Samstag, 8. Mai 2021

Gastbeitrag 15: Die Schulleiterfreundin schreibt wieder

Hallo Hauptschulblues,

die Abstände, in denen ich mich melde, werden kürzer. Aber die Probleme türmen sich auch.
Raus kommen wird nichts mit den Protesten gegen die Abschaffung von Teams. Natürlich habe ich die Kommentare auf deinem Blog gelesen.
Leider können das Lehrkräfte anderer Schularten gar nicht so richtig nachvollziehen, wie schwierig Distanzunterricht bei uns ist. Bei T. O. sitzen tatsächlich Schüler, die noch in der 7. Jahrgangsstufe im Zahlenraum bis 20 rechnen.
Immer häufiger kommen Kinder in die 5. Klasse, denen zwar vom Wechsel an die Regelschule abgeraten wurde, nachzulesen in den erstellten Gutachten, deren Eltern jedoch Stein und Bein schwören, dass man den Wechsel empfohlen habe. Sie haben auch eine gewisse Routine entwickelt wie man das Problem umschiffen kann:

1. Man erscheint nicht zum Gesprächstermin mit Lehrkraft und Beratungslehrkraft und gibt dann an, man habe es leider vergessen.

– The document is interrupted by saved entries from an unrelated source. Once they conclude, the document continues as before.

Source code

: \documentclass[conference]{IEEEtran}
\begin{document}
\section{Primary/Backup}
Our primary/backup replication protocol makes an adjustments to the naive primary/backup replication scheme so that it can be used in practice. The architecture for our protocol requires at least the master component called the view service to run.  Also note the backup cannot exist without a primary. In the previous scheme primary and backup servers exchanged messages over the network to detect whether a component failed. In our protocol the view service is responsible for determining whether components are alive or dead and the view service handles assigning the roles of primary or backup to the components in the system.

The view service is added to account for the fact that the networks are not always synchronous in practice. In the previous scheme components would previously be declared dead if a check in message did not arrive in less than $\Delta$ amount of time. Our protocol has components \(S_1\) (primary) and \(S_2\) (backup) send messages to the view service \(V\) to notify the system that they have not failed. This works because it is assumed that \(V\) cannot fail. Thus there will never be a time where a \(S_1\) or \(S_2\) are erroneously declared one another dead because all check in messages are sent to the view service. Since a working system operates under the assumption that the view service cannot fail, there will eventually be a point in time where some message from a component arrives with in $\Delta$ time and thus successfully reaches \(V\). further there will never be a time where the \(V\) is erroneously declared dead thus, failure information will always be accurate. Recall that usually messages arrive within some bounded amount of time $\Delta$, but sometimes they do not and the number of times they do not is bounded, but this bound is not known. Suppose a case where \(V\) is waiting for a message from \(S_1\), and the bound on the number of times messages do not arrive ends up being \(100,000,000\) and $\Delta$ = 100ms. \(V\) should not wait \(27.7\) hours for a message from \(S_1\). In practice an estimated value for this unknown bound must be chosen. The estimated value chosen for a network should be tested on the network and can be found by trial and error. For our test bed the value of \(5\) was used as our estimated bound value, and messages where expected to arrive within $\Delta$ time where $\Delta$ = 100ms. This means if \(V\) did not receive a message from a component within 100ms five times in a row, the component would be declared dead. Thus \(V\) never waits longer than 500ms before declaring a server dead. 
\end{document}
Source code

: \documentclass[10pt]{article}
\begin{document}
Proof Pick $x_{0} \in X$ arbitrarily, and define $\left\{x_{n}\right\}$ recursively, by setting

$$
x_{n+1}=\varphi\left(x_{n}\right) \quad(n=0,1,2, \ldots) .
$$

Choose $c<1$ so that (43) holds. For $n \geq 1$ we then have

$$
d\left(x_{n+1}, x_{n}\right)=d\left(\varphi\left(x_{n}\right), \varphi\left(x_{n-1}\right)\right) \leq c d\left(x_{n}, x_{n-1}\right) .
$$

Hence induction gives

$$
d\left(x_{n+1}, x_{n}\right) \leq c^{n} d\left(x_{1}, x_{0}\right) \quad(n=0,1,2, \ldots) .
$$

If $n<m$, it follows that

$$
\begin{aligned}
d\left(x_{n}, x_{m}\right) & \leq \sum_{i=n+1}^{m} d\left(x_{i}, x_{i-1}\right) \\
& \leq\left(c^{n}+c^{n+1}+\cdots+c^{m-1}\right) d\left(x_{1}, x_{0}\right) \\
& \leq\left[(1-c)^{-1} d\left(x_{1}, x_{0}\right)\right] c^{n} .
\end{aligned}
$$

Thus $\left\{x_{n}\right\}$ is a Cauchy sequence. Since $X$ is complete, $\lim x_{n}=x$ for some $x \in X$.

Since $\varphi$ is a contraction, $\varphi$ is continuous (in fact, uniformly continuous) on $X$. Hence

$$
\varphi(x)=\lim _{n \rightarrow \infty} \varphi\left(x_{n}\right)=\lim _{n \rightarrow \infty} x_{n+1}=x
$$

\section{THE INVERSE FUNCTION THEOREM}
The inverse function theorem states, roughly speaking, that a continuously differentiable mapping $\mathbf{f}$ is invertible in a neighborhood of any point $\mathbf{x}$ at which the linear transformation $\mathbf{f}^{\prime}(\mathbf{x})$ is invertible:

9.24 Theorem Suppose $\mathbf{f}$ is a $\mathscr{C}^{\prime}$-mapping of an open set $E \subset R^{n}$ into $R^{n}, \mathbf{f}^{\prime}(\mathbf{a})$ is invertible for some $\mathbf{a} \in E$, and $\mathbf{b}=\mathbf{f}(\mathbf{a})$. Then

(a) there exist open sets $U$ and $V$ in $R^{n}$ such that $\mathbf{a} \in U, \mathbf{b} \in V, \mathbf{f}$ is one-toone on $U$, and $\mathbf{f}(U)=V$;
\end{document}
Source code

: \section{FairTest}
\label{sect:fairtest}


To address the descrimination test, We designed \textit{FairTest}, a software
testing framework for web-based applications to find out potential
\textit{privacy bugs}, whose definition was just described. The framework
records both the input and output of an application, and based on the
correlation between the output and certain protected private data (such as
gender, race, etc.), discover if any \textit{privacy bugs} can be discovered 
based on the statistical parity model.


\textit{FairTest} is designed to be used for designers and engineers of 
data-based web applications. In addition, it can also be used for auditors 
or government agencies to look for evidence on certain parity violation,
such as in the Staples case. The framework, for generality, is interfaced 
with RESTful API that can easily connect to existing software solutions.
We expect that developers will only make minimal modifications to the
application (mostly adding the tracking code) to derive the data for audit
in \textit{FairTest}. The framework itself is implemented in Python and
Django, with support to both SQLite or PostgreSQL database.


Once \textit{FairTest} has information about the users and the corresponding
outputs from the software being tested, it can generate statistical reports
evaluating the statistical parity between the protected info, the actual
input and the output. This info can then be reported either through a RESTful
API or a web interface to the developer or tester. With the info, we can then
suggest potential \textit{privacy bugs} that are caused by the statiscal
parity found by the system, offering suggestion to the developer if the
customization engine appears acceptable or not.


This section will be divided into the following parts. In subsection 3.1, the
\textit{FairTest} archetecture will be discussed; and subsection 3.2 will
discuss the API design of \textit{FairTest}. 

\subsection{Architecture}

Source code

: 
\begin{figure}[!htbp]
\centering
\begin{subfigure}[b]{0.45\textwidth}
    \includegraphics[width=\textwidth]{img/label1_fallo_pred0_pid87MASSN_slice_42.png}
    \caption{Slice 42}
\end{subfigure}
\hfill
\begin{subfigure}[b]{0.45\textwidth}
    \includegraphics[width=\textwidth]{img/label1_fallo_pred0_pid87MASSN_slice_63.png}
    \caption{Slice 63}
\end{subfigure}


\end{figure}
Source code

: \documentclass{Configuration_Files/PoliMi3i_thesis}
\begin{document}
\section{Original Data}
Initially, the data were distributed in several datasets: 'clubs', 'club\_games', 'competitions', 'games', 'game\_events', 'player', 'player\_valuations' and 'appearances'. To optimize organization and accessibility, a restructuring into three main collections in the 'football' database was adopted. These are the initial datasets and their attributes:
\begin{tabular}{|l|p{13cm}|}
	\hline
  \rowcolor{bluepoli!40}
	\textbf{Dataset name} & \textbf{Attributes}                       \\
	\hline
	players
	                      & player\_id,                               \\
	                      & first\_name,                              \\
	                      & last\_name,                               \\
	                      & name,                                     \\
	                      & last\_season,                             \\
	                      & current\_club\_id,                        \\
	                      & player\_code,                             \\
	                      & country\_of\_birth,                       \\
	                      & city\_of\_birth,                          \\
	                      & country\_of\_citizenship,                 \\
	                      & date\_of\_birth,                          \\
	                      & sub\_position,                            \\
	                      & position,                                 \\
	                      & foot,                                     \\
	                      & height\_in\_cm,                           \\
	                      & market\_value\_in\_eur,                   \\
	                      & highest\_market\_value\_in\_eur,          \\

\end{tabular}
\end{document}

2. Man könne sich gar nicht vorstellen, wie es sein kann, dass die Leistungen so schlecht seien, da der Test überdurchschnittlich gut sei. (Das stimmt natürlich nicht, man glaubt natürlich, dass wir das aus Datenschutzgründen nicht besser wissen.)

3. Man gibt den Schulwechsel als Grund an und dass das Kind sehr schüchtern sei und eine gewisse Eingewöhnungszeit brauche. Man soll doch die Noten aussetzen.

4. Corona ließ das Kind aussteigen.

5. Da bekannt ist, dass es keine Leihgeräte mehr gibt, behauptet man jetzt, dass man leider keine stabile Internetverbindung habe und es ja auch keine Leihgeräte gebe. Das habe das sensible Kind nicht verkraftet und sei so langsam abgehängt worden.
Bis zum Schuljahresende kommen sicher noch ein paar originelle Begründungen dazu. Wir sollen alles wohlwollend betrachten. Kein Problem: 5. Klasse Notenaussetzung, Versetzung 6. Klasse, Notenaussetzung wegen Corona. So gewünscht und möglich.

Schon jetzt kommen pro 5. Klasse 3-5 Schüler mit Notenaussetzung hinzu. Unseligerweise erhalten sie von den Grundschullehrern immer die Empfehlung "Ganztagesklasse". Angeblich soll dann auch der Wechsel zur Realschule ganz einfach klappen. Ganz wunderbar, vor allem, weil jetzt pro Ganztagesklasse noch 3 Stunden Unterricht gestrichen wurden. Langsam steigt in mir der Verdacht auf, dass es auch gar nicht mehr um anspruchsvolle Unterrichtsversorgung geht, zumindest nicht in der Politik. Es wird also verwahrt.
Das Förderzentrum in der Nachbargemeinde hat die Unterstüzung von einzelnen ihrer ehemaligen Schüler abgeschafft. Das war wenigstens noch eine gewisse Chance. Aber ich verstehe die Förderschule auch. Sie hat getestet und getestet. Sie hat Gutachten über Gutachten geschrieben. Seitenweise. Überstunden geschoben. Wer versteht schon die Fachsprache? Ein Schüler der 4. Klasse, dem im Zahlenraum bis 20 der Zehnerübergang beim Addieren gelingt, wird von vielen dieser Eltern als zukünftiger Gymnasiast oder doch zumindest als Realschüler gesehen. Ein Jahr in der Mittelschule und dann weiter. Die Eltern sagen dann MITTELSCHULE - so absurd das klingt - als Sprungbrett. Der Elternwille gilt und schon haben wir das Kind. Du kannst mir glauben, die Eltern da herunter zu holen, ist schwer. Ehrlichkeit wird als Affront empfunden und kommt selten zur Anwendung. 

T.s Problemschüler werden auch bis zur 9. Klasse nicht viel mehr Mathegrundkenntnisse haben und mich wundert schon wie sie eine Gleichung lösen sollen oder Volumen berechnen... Ich habe bei Dir auch den Kommentar eines Gymnasiallehrers (?) über Teams gelesen. Der kann natürlich gar nicht nachvollziehen, warum Mittelschullehrer sich in ihrer Verzweiflung auf Teams gestürzt haben. Wenn der Wechsel im September eintritt, werden wir halt wieder die Gemeindeverwaltung mit Postgebühren überschwemmen. Es geht auch ohne Technik. Irgendwie.